*Available data*.
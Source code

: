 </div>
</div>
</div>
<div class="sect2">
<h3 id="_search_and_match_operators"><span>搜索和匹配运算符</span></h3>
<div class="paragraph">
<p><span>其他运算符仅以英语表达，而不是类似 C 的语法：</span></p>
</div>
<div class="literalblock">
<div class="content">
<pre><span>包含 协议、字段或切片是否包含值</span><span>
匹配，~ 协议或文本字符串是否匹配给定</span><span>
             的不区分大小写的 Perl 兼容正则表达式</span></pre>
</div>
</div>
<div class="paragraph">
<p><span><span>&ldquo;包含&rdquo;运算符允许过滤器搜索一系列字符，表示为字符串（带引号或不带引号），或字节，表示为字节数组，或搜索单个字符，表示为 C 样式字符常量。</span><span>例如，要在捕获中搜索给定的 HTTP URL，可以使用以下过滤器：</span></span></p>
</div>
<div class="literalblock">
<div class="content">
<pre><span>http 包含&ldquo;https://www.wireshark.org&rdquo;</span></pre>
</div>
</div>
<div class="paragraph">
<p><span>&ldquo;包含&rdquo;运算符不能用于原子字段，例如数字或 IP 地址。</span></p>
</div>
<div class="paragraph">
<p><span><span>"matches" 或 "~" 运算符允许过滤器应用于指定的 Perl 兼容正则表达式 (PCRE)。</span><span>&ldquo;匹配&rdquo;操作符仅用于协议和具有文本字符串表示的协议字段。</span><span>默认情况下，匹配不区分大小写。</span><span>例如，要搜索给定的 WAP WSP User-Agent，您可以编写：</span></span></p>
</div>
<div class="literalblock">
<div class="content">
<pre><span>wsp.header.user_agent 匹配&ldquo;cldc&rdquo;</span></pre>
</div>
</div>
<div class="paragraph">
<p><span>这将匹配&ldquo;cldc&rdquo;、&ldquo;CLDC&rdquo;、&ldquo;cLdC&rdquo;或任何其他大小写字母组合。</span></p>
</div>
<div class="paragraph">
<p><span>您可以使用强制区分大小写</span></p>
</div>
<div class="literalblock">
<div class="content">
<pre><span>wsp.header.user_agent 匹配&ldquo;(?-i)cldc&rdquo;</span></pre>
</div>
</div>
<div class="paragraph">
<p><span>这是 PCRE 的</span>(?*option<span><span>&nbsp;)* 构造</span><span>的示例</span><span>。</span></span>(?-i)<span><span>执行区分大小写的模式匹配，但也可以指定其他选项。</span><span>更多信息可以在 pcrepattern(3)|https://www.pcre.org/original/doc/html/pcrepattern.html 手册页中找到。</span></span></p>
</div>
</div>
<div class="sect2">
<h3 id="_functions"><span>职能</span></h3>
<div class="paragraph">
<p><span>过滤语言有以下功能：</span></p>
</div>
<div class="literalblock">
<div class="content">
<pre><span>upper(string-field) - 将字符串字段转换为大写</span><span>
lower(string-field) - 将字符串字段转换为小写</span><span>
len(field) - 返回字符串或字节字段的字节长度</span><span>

*What you are asked to do*.
Whatever appears in the records must be returned exactly.

*Task answer*.
Source code

: </div>
</div>
</div>
<div class="sect2">
<h3 id="_search_and_match_operators"><span>搜索和匹配运算符</span></h3>
<div class="paragraph">
<p><span>其他运算符仅以英语表达，而不是类似 C 的语法：</span></p>
</div>
<div class="literalblock">
<div class="content">
<pre><span>包含 协议、字段或切片是否包含值</span><span>
匹配，~ 协议或文本字符串是否匹配给定</span><span>
             的不区分大小写的 Perl 兼容正则表达式</span></pre>
</div>
</div>
<div class="paragraph">
<p><span><span>&ldquo;包含&rdquo;运算符允许过滤器搜索一系列字符，表示为字符串（带引号或不带引号），或字节，表示为字节数组，或搜索单个字符，表示为 C 样式字符常量。</span><span>例如，要在捕获中搜索给定的 HTTP URL，可以使用以下过滤器：</span></span></p>
</div>
<div class="literalblock">
<div class="content">
<pre><span>http 包含&ldquo;https://www.wireshark.org&rdquo;</span></pre>
</div>
</div>
<div class="paragraph">
<p><span>&ldquo;包含&rdquo;运算符不能用于原子字段，例如数字或 IP 地址。</span></p>
</div>
<div class="paragraph">
<p><span><span>"matches" 或 "~" 运算符允许过滤器应用于指定的 Perl 兼容正则表达式 (PCRE)。</span><span>&ldquo;匹配&rdquo;操作符仅用于协议和具有文本字符串表示的协议字段。</span><span>默认情况下，匹配不区分大小写。</span><span>例如，要搜索给定的 WAP WSP User-Agent，您可以编写：</span></span></p>
</div>
<div class="literalblock">
<div class="content">
<pre><span>wsp.header.user_agent 匹配&ldquo;cldc&rdquo;</span></pre>
</div>
</div>
<div class="paragraph">
<p><span>这将匹配&ldquo;cldc&rdquo;、&ldquo;CLDC&rdquo;、&ldquo;cLdC&rdquo;或任何其他大小写字母组合。</span></p>
</div>
<div class="paragraph">
<p><span>您可以使用强制区分大小写</span></p>
</div>
<div class="literalblock">
<div class="content">
<pre><span>wsp.header.user_agent 匹配&ldquo;(?-i)cldc&rdquo;</span></pre>
</div>
</div>
<div class="paragraph">
<p><span>这是 PCRE 的</span>(?*option<span><span>&nbsp;)* 构造</span><span>的示例</span><span>。</span></span>(?-i)<span><span>执行区分大小写的模式匹配，但也可以指定其他选项。</span><span>更多信息可以在 pcrepattern(3)|https://www.pcre.org/original/doc/html/pcrepattern.html 手册页中找到。</span></span></p>
</div>
</div>
<div class="sect2">
<h3 id="_functions"><span>职能</span></h3>
<div class="paragraph">
<p><span>过滤语言有以下功能：</span></p>
</div>
<div class="literalblock">
<div class="content">
<pre><span>upper(string-field) - 将字符串字段转换为大写</span><span>
lower(string-field) - 将字符串字段转换为小写</span><span>
len(field) - 返回字符串或字节字段的字节长度</span><span>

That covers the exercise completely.